- **Problem to work on**
Every line below containing the word "inline" should be found and copied.

Dataset entries
################

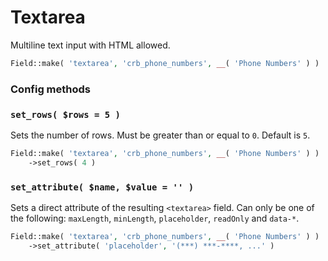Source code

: # Textarea

Multiline text input with HTML allowed.

```php
Field::make( 'textarea', 'crb_phone_numbers', __( 'Phone Numbers' ) )
```

### Config methods

### `set_rows( $rows = 5 )`

Sets the number of rows. Must be greater than or equal to `0`. Default is `5`.

```php
Field::make( 'textarea', 'crb_phone_numbers', __( 'Phone Numbers' ) )
    ->set_rows( 4 )
```

### `set_attribute( $name, $value = '' )`

Sets a direct attribute of the resulting `<textarea>` field. Can only be one of the following: `maxLength`, `minLength`, `placeholder`, `readOnly` and `data-*`.

```php
Field::make( 'textarea', 'crb_phone_numbers', __( 'Phone Numbers' ) )
    ->set_attribute( 'placeholder', '(***) ***-****, ...' )
```
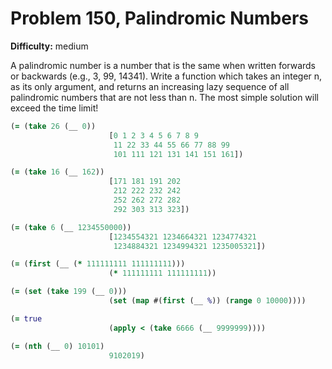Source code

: # Problem 150, Palindromic Numbers

**Difficulty:** medium

A palindromic number is a number that is the same when written forwards or backwards (e.g., 3, 99, 14341). Write a function which takes an integer n, as its only argument, and returns an increasing lazy sequence of all palindromic numbers that are not less than n. The most simple solution will exceed the time limit!

```clj
(= (take 26 (__ 0))
                      [0 1 2 3 4 5 6 7 8 9
                       11 22 33 44 55 66 77 88 99
                       101 111 121 131 141 151 161])
```

```clj
(= (take 16 (__ 162))
                      [171 181 191 202
                       212 222 232 242
                       252 262 272 282
                       292 303 313 323])
```

```clj
(= (take 6 (__ 1234550000))
                      [1234554321 1234664321 1234774321
                       1234884321 1234994321 1235005321])
```

```clj
(= (first (__ (* 111111111 111111111)))
                      (* 111111111 111111111))
```

```clj
(= (set (take 199 (__ 0)))
                      (set (map #(first (__ %)) (range 0 10000))))
```

```clj
(= true
                      (apply < (take 6666 (__ 9999999))))
```

```clj
(= (nth (__ 0) 10101)
                      9102019)
```
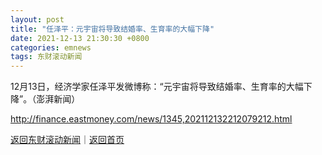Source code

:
 ```yaml
---
layout: post
title: "任泽平：元宇宙将导致结婚率、生育率的大幅下降"
date: 2021-12-13 21:30:30 +0800
categories: emnews
tags: 东财滚动新闻
---
```


12月13日，经济学家任泽平发微博称：“元宇宙将导致结婚率、生育率的大幅下降”。（澎湃新闻）

<http://finance.eastmoney.com/news/1345,202112132212079212.html>

[返回东财滚动新闻](//finews.withounder.com/emnews/)｜[返回首页](//finews.withounder.com/)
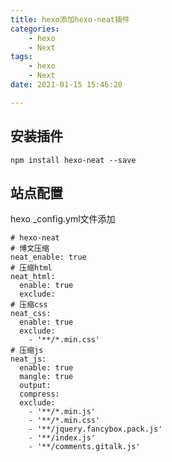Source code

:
 ```yaml
---
title: hexo添加hexo-neat插件
categories: 
	- hexo
	- Next
tags: 
	- hexo
	- Next
date: 2021-01-15 15:46:20

---
```


## <span id="inline-blue">安装插件</span>

```shell
npm install hexo-neat --save
```
## <span id="inline-blue">站点配置</span>
hexo _config.yml文件添加
```shell
# hexo-neat
# 博文压缩
neat_enable: true
# 压缩html
neat_html:
  enable: true
  exclude:
# 压缩css  
neat_css:
  enable: true
  exclude:
    - '**/*.min.css'
# 压缩js
neat_js:
  enable: true
  mangle: true
  output:
  compress:
  exclude:
    - '**/*.min.js'
	- '**/*.min.css'
    - '**/jquery.fancybox.pack.js'
    - '**/index.js'
	- '**/comments.gitalk.js'
```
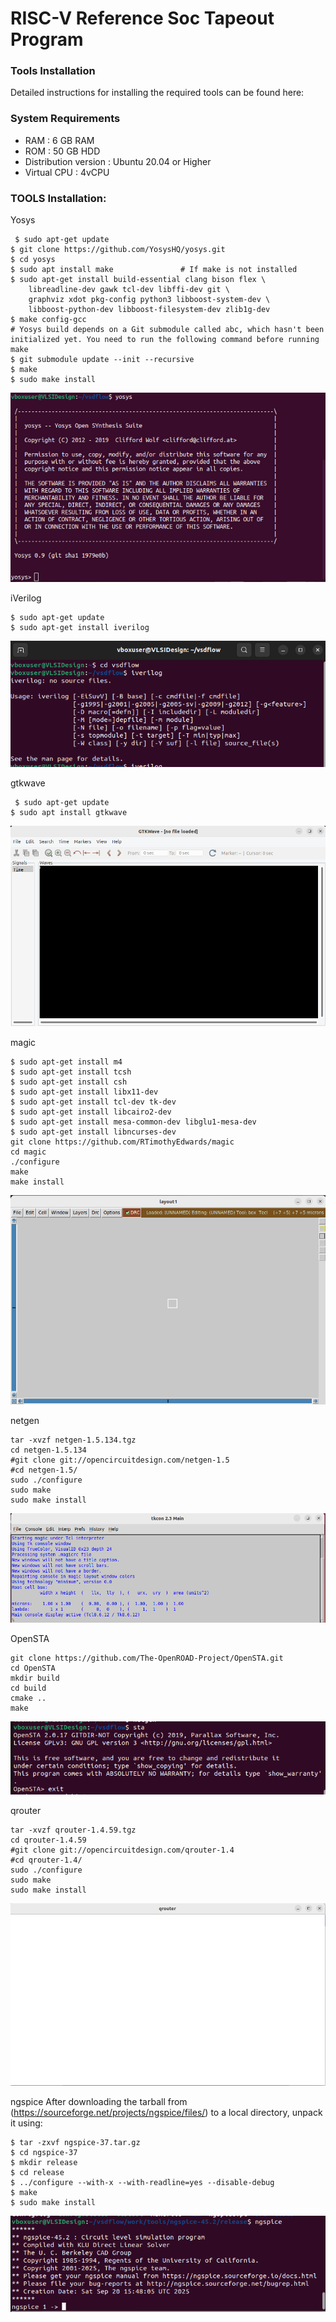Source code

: # RISC-V Reference Soc Tapeout Program
### Tools Installation
Detailed instructions for installing the required tools can be found here:

### System Requirements
  * RAM : 6 GB RAM
  * ROM : 50 GB HDD
  * Distribution version : Ubuntu 20.04 or Higher
  * Virtual CPU : 4vCPU


### TOOLS Installation:

Yosys
```
 $ sudo apt-get update
$ git clone https://github.com/YosysHQ/yosys.git
$ cd yosys
$ sudo apt install make               # If make is not installed
$ sudo apt-get install build-essential clang bison flex \
    libreadline-dev gawk tcl-dev libffi-dev git \
    graphviz xdot pkg-config python3 libboost-system-dev \
    libboost-python-dev libboost-filesystem-dev zlib1g-dev
$ make config-gcc
# Yosys build depends on a Git submodule called abc, which hasn't been initialized yet. You need to run the following command before running make
$ git submodule update --init --recursive
$ make 
$ sudo make install
```
![Alt Text](https://github.com/balajitv-05/RISC-V-Chip-Tape-Out/blob/138ea9011e08e6114ccb666fc29554148dae0a75/week_0/Task0/SnapShots/yosys.png)

iVerilog
```
$ sudo apt-get update
$ sudo apt-get install iverilog
```
![Alt Text](https://github.com/balajitv-05/RISC-V-Chip-Tape-Out/blob/2733dc6b103ebd58d343755518e0fb45434faf1a/week_0/Task0/SnapShots/iverilog.png)

gtkwave
```
 $ sudo apt-get update
$ sudo apt install gtkwave
```
![Alt Text](https://github.com/balajitv-05/RISC-V-Chip-Tape-Out/blob/138ea9011e08e6114ccb666fc29554148dae0a75/week_0/Task0/SnapShots/gtkwave.png)

magic
```
$ sudo apt-get install m4
$ sudo apt-get install tcsh
$ sudo apt-get install csh
$ sudo apt-get install libx11-dev
$ sudo apt-get install tcl-dev tk-dev
$ sudo apt-get install libcairo2-dev
$ sudo apt-get install mesa-common-dev libglu1-mesa-dev
$ sudo apt-get install libncurses-dev
git clone https://github.com/RTimothyEdwards/magic
cd magic
./configure
make
make install 
```
![Alt Text](https://github.com/balajitv-05/RISC-V-Chip-Tape-Out/blob/138ea9011e08e6114ccb666fc29554148dae0a75/week_0/Task0/SnapShots/magic.png)

netgen
```
tar -xvzf netgen-1.5.134.tgz
cd netgen-1.5.134
#git clone git://opencircuitdesign.com/netgen-1.5 
#cd netgen-1.5/
sudo ./configure 
sudo make
sudo make install
```
![Alt Text](https://github.com/balajitv-05/RISC-V-Chip-Tape-Out/blob/138ea9011e08e6114ccb666fc29554148dae0a75/week_0/Task0/SnapShots/magictkcon.png)

OpenSTA

```
git clone https://github.com/The-OpenROAD-Project/OpenSTA.git
cd OpenSTA
mkdir build
cd build
cmake ..
make
```
![Alt Text](https://github.com/balajitv-05/RISC-V-Chip-Tape-Out/blob/138ea9011e08e6114ccb666fc29554148dae0a75/week_0/Task0/SnapShots/opensta.png)


qrouter
```
tar -xvzf qrouter-1.4.59.tgz
cd qrouter-1.4.59
#git clone git://opencircuitdesign.com/qrouter-1.4 
#cd qrouter-1.4/
sudo ./configure 
sudo make
sudo make install
```
![Alt Text](https://github.com/balajitv-05/RISC-V-Chip-Tape-Out/blob/138ea9011e08e6114ccb666fc29554148dae0a75/week_0/Task0/SnapShots/qrouter.png)

ngspice
   After downloading the tarball from (https://sourceforge.net/projects/ngspice/files/) to a local
directory, unpack it using:
```
$ tar -zxvf ngspice-37.tar.gz
$ cd ngspice-37
$ mkdir release
$ cd release
$ ../configure --with-x --with-readline=yes --disable-debug
$ make
$ sudo make install
```
![Alt Text](https://github.com/balajitv-05/RISC-V-Chip-Tape-Out/blob/138ea9011e08e6114ccb666fc29554148dae0a75/week_0/Task0/SnapShots/ngspice.png)




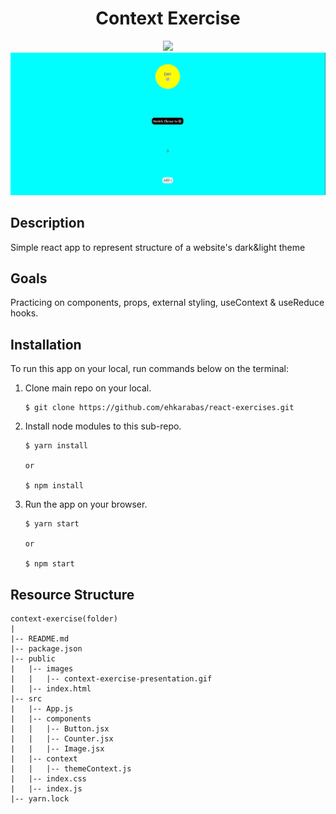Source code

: <div align=center>
	<h1>Context Exercise</h1>
</div>

<div align="center">
	<a href="https://context-exercise-ehkarabas.netlify.app/">
		<img src="https://img.shields.io/badge/live-%23.svg?&style=for-the-badge&logo=www&logoColor=white%22&color=black">
	</a>
	<br>
	<img src="./public/images/context-exercise-presentation.gif"/>
</div>

## Description

Simple react app to represent structure of a website's dark&light theme

## Goals

Practicing on components, props, external styling, useContext & useReduce hooks.

## Installation

To run this app on your local, run commands below on the terminal:

1. Clone main repo on your local.
    ```shell
    $ git clone https://github.com/ehkarabas/react-exercises.git
    ```

2. Install node modules to this sub-repo.
    ```shell
    $ yarn install
    
    or

    $ npm install
    ```

3. Run the app on your browser.
    ```shell
    $ yarn start
    
    or

    $ npm start
    ```

## Resource Structure 

```
context-exercise(folder)
|
|-- README.md
|-- package.json
|-- public
|   |-- images
|   |   |-- context-exercise-presentation.gif
|   |-- index.html
|-- src
|   |-- App.js
|   |-- components
|   |   |-- Button.jsx
|   |   |-- Counter.jsx
|   |   |-- Image.jsx
|   |-- context
|   |   |-- themeContext.js
|   |-- index.css
|   |-- index.js
|-- yarn.lock
```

################

- **Exercise response**
## <span id="inline-blue">安装插件</span>
## <span id="inline-blue">站点配置</span>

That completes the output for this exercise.